- [PROBLEM]: Keep only those lines of the records that include the string "Hartenberg".

(Saved entries)
=-=-=
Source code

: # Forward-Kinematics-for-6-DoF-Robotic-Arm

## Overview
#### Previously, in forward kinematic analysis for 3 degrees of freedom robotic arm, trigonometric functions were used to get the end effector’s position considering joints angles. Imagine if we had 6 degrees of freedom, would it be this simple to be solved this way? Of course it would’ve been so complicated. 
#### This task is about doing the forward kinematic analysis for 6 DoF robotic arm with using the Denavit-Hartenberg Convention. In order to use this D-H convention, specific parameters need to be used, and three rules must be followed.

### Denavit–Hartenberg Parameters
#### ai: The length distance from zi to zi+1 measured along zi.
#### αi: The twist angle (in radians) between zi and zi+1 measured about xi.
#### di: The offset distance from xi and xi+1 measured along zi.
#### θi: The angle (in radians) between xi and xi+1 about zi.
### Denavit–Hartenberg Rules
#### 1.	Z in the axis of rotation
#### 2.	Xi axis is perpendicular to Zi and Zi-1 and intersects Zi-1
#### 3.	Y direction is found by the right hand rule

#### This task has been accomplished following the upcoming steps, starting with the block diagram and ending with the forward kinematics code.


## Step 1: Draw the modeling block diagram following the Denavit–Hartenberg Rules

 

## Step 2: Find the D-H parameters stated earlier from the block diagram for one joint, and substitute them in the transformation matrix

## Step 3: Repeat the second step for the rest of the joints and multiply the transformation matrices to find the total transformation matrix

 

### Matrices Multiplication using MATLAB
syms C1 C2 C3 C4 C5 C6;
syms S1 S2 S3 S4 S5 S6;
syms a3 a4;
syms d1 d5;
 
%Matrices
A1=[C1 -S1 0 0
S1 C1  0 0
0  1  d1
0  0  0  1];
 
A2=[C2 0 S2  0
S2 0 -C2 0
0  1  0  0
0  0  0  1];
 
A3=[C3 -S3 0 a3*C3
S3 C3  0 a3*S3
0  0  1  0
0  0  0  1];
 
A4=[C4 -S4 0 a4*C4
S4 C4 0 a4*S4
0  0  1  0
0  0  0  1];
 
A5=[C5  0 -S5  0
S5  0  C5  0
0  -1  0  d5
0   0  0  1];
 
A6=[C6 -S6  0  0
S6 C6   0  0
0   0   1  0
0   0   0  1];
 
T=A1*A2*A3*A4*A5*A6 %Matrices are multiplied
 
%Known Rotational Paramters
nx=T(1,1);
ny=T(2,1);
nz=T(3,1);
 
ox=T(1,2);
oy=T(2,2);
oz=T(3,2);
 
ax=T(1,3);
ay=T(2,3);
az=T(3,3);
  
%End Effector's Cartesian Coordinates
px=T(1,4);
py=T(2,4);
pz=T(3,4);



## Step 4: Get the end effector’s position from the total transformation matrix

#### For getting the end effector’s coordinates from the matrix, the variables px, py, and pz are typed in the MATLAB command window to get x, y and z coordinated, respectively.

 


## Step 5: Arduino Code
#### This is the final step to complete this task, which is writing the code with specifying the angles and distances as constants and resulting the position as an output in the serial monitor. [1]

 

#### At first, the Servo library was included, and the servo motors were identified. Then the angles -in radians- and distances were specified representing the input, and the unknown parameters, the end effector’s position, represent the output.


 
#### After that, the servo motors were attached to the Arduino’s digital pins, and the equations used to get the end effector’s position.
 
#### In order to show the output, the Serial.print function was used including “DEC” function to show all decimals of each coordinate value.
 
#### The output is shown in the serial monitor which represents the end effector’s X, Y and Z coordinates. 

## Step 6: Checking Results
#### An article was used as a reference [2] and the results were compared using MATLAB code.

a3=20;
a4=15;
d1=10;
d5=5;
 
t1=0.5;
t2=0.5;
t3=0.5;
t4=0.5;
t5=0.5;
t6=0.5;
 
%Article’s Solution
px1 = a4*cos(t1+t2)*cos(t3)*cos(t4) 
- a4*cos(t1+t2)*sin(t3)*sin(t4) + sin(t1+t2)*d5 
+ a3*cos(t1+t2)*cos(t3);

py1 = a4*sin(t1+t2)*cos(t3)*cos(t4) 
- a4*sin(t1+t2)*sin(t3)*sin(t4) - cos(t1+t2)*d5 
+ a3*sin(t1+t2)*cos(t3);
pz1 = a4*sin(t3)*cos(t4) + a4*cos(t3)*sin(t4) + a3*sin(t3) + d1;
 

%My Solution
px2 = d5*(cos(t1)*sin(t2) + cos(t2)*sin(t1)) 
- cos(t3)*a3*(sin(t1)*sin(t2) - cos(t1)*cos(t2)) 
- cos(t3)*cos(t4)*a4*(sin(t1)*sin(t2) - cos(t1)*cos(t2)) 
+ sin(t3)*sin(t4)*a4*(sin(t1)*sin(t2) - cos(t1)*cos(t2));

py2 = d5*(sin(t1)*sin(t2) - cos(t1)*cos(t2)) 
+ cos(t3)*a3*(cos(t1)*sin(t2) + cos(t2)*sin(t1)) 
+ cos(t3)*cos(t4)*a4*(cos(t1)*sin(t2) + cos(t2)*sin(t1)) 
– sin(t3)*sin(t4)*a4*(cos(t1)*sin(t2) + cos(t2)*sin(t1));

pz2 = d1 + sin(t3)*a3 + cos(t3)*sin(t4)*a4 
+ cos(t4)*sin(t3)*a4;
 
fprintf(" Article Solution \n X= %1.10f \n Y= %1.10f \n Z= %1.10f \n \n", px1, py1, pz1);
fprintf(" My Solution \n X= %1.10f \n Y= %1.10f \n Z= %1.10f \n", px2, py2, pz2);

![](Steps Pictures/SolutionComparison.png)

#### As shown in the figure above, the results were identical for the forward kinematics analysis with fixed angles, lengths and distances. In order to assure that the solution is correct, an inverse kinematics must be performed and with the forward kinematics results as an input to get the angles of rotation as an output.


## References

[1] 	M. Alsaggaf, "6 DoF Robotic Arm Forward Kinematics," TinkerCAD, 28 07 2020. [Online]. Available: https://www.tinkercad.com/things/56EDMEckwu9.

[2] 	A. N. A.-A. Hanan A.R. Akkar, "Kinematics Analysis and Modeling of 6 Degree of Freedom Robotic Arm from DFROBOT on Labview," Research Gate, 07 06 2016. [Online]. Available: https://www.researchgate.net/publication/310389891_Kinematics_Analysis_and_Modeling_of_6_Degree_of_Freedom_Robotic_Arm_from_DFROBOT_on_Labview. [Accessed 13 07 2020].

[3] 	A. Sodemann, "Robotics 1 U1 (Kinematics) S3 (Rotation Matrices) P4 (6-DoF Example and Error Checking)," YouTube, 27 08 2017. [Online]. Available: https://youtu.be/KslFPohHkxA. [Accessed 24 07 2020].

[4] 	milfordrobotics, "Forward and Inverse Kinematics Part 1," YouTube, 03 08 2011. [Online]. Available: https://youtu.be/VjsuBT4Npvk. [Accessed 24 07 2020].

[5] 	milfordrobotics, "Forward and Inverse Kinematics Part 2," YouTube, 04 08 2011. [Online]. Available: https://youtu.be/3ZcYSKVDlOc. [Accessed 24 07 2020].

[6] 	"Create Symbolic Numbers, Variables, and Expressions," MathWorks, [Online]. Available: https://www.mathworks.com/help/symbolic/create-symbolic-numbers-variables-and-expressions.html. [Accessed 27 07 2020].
=-=-=
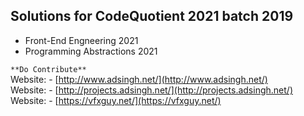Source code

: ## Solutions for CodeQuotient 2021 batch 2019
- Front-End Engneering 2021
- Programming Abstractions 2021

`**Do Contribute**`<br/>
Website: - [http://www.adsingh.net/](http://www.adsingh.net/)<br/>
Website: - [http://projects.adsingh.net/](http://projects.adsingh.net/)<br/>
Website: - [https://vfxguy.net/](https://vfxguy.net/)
=-=-=
- [RESULT FOR THIS TASK]:
#### This task is about doing the forward kinematic analysis for 6 DoF robotic arm with using the Denavit-Hartenberg Convention. In order to use this D-H convention, specific parameters need to be used, and three rules must be followed.
### Denavit–Hartenberg Parameters
### Denavit–Hartenberg Rules
## Step 1: Draw the modeling block diagram following the Denavit–Hartenberg Rules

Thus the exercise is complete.